ACTION ITEM: The records follow. Filter them to the lines that hold "https".

Source records:
*** Begin section ***

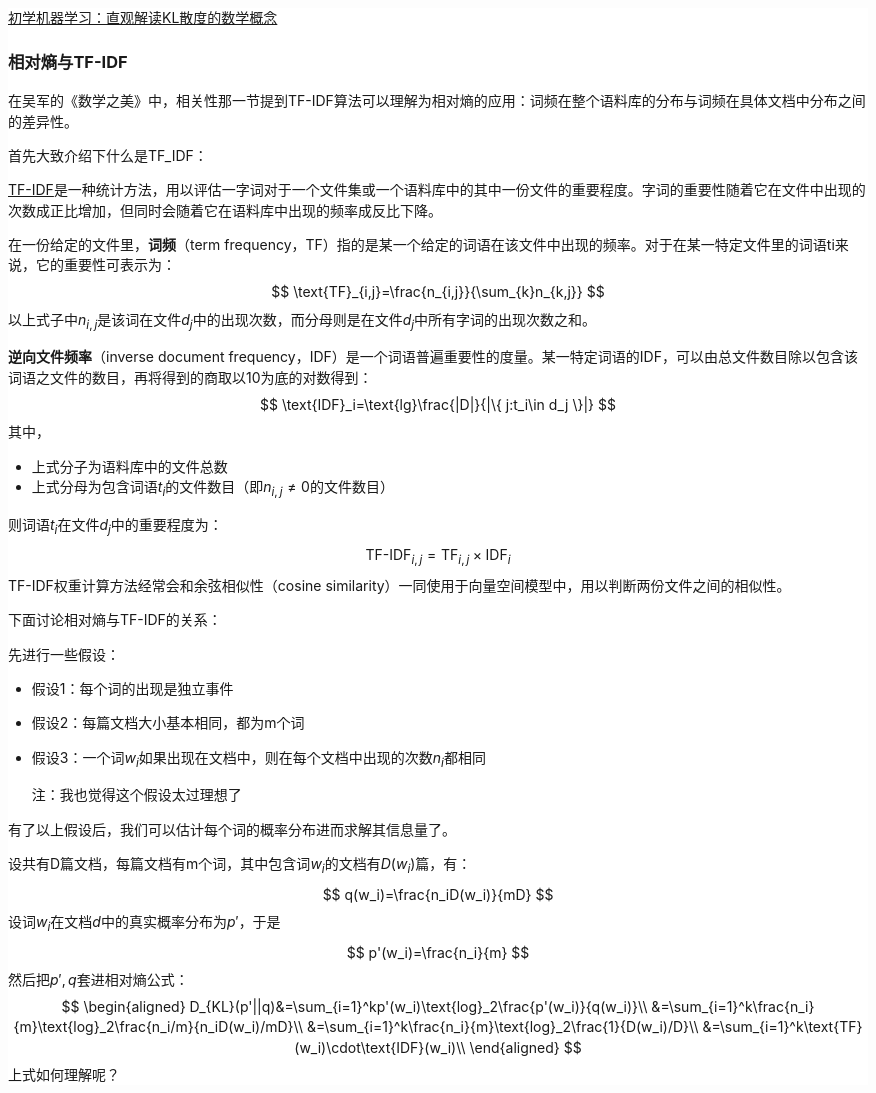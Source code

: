 [初学机器学习：直观解读KL散度的数学概念](https://zhuanlan.zhihu.com/p/37452654)

### 相对熵与TF-IDF

在吴军的《数学之美》中，相关性那一节提到TF-IDF算法可以理解为相对熵的应用：词频在整个语料库的分布与词频在具体文档中分布之间的差异性。

首先大致介绍下什么是TF_IDF：

[TF-IDF](https://zh.wikipedia.org/wiki/Tf-idf)是一种统计方法，用以评估一字词对于一个文件集或一个语料库中的其中一份文件的重要程度。字词的重要性随着它在文件中出现的次数成正比增加，但同时会随着它在语料库中出现的频率成反比下降。

在一份给定的文件里，**词频**（term frequency，TF）指的是某一个给定的词语在该文件中出现的频率。对于在某一特定文件里的词语ti来说，它的重要性可表示为：
$$
\text{TF}_{i,j}=\frac{n_{i,j}}{\sum_{k}n_{k,j}}
$$
以上式子中$n_{i,j}$是该词在文件$d_j$中的出现次数，而分母则是在文件$d_j$中所有字词的出现次数之和。

**逆向文件频率**（inverse document frequency，IDF）是一个词语普遍重要性的度量。某一特定词语的IDF，可以由总文件数目除以包含该词语之文件的数目，再将得到的商取以10为底的对数得到：
$$
\text{IDF}_i=\text{lg}\frac{|D|}{|\{ j:t_i\in d_j \}|}
$$
其中，

* 上式分子为语料库中的文件总数
* 上式分母为包含词语$t_i$的文件数目（即$n_{i,j}\neq 0$的文件数目）

则词语$t_i$在文件$d_j$中的重要程度为：
$$
\text{TF-IDF}_{i,j}=\text{TF}_{i,j}\times \text{IDF}_i
$$
TF-IDF权重计算方法经常会和余弦相似性（cosine similarity）一同使用于向量空间模型中，用以判断两份文件之间的相似性。



下面讨论相对熵与TF-IDF的关系：

先进行一些假设：

* 假设1：每个词的出现是独立事件
* 假设2：每篇文档大小基本相同，都为m个词

* 假设3：一个词$w_i$如果出现在文档中，则在每个文档中出现的次数$n_i$都相同

  注：我也觉得这个假设太过理想了

有了以上假设后，我们可以估计每个词的概率分布进而求解其信息量了。

设共有D篇文档，每篇文档有m个词，其中包含词$w_i$的文档有$D(w_i)$篇，有：
$$
q(w_i)=\frac{n_iD(w_i)}{mD}
$$
设词$w_i$在文档$d$中的真实概率分布为$p'$，于是
$$
p'(w_i)=\frac{n_i}{m}
$$
然后把$p', q$套进相对熵公式：
$$
\begin{aligned}
D_{KL}(p'||q)&=\sum_{i=1}^kp'(w_i)\text{log}_2\frac{p'(w_i)}{q(w_i)}\\
&=\sum_{i=1}^k\frac{n_i}{m}\text{log}_2\frac{n_i/m}{n_iD(w_i)/mD}\\
&=\sum_{i=1}^k\frac{n_i}{m}\text{log}_2\frac{1}{D(w_i)/D}\\
&=\sum_{i=1}^k\text{TF}(w_i)\cdot\text{IDF}(w_i)\\
\end{aligned}
$$
上式如何理解呢？
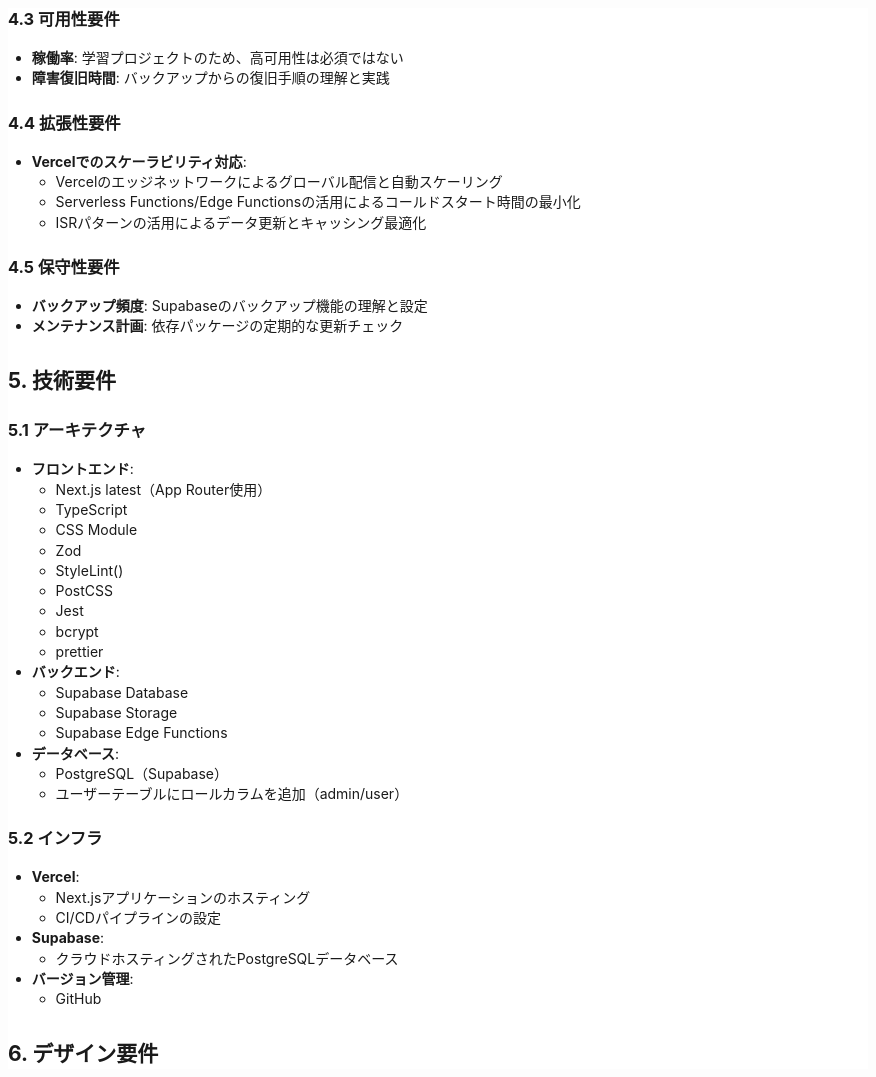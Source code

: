 ### 4.3 可用性要件

- **稼働率**: 学習プロジェクトのため、高可用性は必須ではない
- **障害復旧時間**: バックアップからの復旧手順の理解と実践

### 4.4 拡張性要件

- **Vercelでのスケーラビリティ対応**:
  - Vercelのエッジネットワークによるグローバル配信と自動スケーリング
  - Serverless Functions/Edge Functionsの活用によるコールドスタート時間の最小化
  - ISRパターンの活用によるデータ更新とキャッシング最適化

### 4.5 保守性要件

- **バックアップ頻度**: Supabaseのバックアップ機能の理解と設定
- **メンテナンス計画**: 依存パッケージの定期的な更新チェック

## 5. 技術要件

### 5.1 アーキテクチャ

- **フロントエンド**:
  - Next.js latest（App Router使用）
  - TypeScript
  - CSS Module
  - Zod
  - StyleLint()
  - PostCSS
  - Jest
  - bcrypt
  - prettier
- **バックエンド**:
  - Supabase Database
  - Supabase Storage
  - Supabase Edge Functions
- **データベース**:
  - PostgreSQL（Supabase）
  - ユーザーテーブルにロールカラムを追加（admin/user）

### 5.2 インフラ

- **Vercel**:
  - Next.jsアプリケーションのホスティング
  - CI/CDパイプラインの設定
- **Supabase**:
  - クラウドホスティングされたPostgreSQLデータベース
- **バージョン管理**:
  - GitHub

## 6. デザイン要件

*** End section ***

RESPONSE BELOW:
: [初学机器学习：直观解读KL散度的数学概念](https://zhuanlan.zhihu.com/p/37452654)
[TF-IDF](https://zh.wikipedia.org/wiki/Tf-idf)是一种统计方法，用以评估一字词对于一个文件集或一个语料库中的其中一份文件的重要程度。字词的重要性随着它在文件中出现的次数成正比增加，但同时会随着它在语料库中出现的频率成反比下降。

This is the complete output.